In a letter to “Members of the Media,” Teen Wolf creator Jeff Davis (Criminal Minds) takes care to note that the series’ director, Russell Mulcahy, created the epochal video for Duran Duran’s “ Hungry Like the Wolf,” winning the first MTV Moon Man in the bargain. We in the Media appreciate the symmetry, the implication of _Teen Wolf_’s network-defining intent, and MTV’s steadfast commitment to exploiting lupine appetites and exciting adolescent Members. * And we will take the further step of noting that Mulcahy directed the classic Buggles video that was the first clip MTV ever transmitted. With video long since having killed the radio star and in turn been murdered by reality television, fiction, in the form of Teen Wolf, is now out for blood. It may well fall to this hairy-handed gent to rip the lungs out of Jersey Shore.

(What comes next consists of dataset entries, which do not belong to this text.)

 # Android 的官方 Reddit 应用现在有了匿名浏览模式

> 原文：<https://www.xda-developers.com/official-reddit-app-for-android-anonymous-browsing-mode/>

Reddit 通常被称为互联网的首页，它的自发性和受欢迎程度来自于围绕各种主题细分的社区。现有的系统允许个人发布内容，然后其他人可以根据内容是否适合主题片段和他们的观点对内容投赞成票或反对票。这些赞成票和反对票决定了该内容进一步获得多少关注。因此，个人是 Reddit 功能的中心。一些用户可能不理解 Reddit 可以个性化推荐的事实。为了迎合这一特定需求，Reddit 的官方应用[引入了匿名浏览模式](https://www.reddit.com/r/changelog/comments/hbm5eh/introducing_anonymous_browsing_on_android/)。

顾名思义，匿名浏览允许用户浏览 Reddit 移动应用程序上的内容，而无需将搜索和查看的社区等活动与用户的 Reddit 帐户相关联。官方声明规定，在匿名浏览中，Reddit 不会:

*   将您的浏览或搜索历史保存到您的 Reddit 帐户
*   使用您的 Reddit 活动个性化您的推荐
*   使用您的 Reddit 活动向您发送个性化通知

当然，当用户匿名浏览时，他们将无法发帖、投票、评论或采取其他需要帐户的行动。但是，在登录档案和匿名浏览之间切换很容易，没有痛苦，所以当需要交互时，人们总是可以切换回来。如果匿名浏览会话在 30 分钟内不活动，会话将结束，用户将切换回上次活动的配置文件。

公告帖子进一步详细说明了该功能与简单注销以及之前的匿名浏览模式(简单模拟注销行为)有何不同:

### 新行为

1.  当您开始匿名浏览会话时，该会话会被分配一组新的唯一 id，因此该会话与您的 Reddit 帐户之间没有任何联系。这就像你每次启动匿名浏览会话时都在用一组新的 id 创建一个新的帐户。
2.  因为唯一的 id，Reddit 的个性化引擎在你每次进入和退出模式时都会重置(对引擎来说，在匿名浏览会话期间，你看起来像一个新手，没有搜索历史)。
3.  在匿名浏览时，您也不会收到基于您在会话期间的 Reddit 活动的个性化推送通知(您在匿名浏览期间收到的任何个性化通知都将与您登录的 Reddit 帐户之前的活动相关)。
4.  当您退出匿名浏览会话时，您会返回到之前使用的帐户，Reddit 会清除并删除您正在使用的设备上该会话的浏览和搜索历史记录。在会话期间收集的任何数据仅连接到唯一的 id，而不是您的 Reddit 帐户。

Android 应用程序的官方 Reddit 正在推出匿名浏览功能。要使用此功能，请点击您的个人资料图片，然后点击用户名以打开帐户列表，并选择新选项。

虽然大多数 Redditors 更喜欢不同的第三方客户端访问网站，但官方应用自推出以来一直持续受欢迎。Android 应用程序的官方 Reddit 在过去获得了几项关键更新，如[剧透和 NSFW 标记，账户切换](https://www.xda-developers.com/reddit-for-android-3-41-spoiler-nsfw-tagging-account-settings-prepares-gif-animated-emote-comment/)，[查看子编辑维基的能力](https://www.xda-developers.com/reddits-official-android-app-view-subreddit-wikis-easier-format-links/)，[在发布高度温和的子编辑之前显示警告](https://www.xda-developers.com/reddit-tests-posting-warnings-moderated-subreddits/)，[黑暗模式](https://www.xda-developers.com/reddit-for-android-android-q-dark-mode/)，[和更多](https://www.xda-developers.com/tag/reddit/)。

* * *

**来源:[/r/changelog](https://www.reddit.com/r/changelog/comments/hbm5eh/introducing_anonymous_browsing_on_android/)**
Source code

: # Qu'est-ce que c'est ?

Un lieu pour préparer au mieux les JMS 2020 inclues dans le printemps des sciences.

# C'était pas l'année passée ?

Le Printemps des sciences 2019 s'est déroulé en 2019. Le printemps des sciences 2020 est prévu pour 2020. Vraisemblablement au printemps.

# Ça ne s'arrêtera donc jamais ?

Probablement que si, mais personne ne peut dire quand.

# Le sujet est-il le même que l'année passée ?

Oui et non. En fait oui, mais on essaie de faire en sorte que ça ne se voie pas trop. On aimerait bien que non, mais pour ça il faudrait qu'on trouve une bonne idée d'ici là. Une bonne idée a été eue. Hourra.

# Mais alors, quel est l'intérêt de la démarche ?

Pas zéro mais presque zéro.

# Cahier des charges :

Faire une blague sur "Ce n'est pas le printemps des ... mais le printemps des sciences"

Davis’ letter describes the show as a “reimagination” of the 1985 film, in which Michael J. Fox, newly lycanthropic, scales great heights of sexual charisma and athletic ability. Davis says they’ve “traded basketball for lacrosse. …” (This change feels nicely attuned to contemporary suburbia—and also it gives an extra frisson to the idea of a nice clean boy developing into a bristling entity; as conditioned by Abercrombie & Fitch marketing, lax bros wax those firm pecs assiduously.) They’ve also traded “cute for sexy. …” (Haven’t we all, as a culture, thanks in part to the hard work of Mulcahy, Simon Le Bon, and the Other they tangle with in the “Hungry” clip?)
Lastly, they say they’ve traded “camp for scares,” and there is limited truth to the claim. This year’s wolf—Scott McCall, played by the shaggily winsome Tyler Posey—is just an asthmatic benchwarmer (“My whole life is sitting on the sidelines”) before he sustains a transformative bite one night in the dark woods. That action scene is shrewdly paced and nicely modulated, with a herd of deer going buck wild, Scott’s inhaler spinning away from him in _Matrix_-y FX, and the director apparently working on the Jaws principle of showing restraint in revealing the beastly assailant. It’s a sequence to get teen girls starting and cringing right into their dates’ laps. On the other hand, as four self-deconstructing Scream movies, the meta-monstrous Shaun of the Dead, and even the horror-romances of the CW network attest, irony and fright are not strictly incompatible. Teen Wolf bares its fangs and grins knowingly with them too.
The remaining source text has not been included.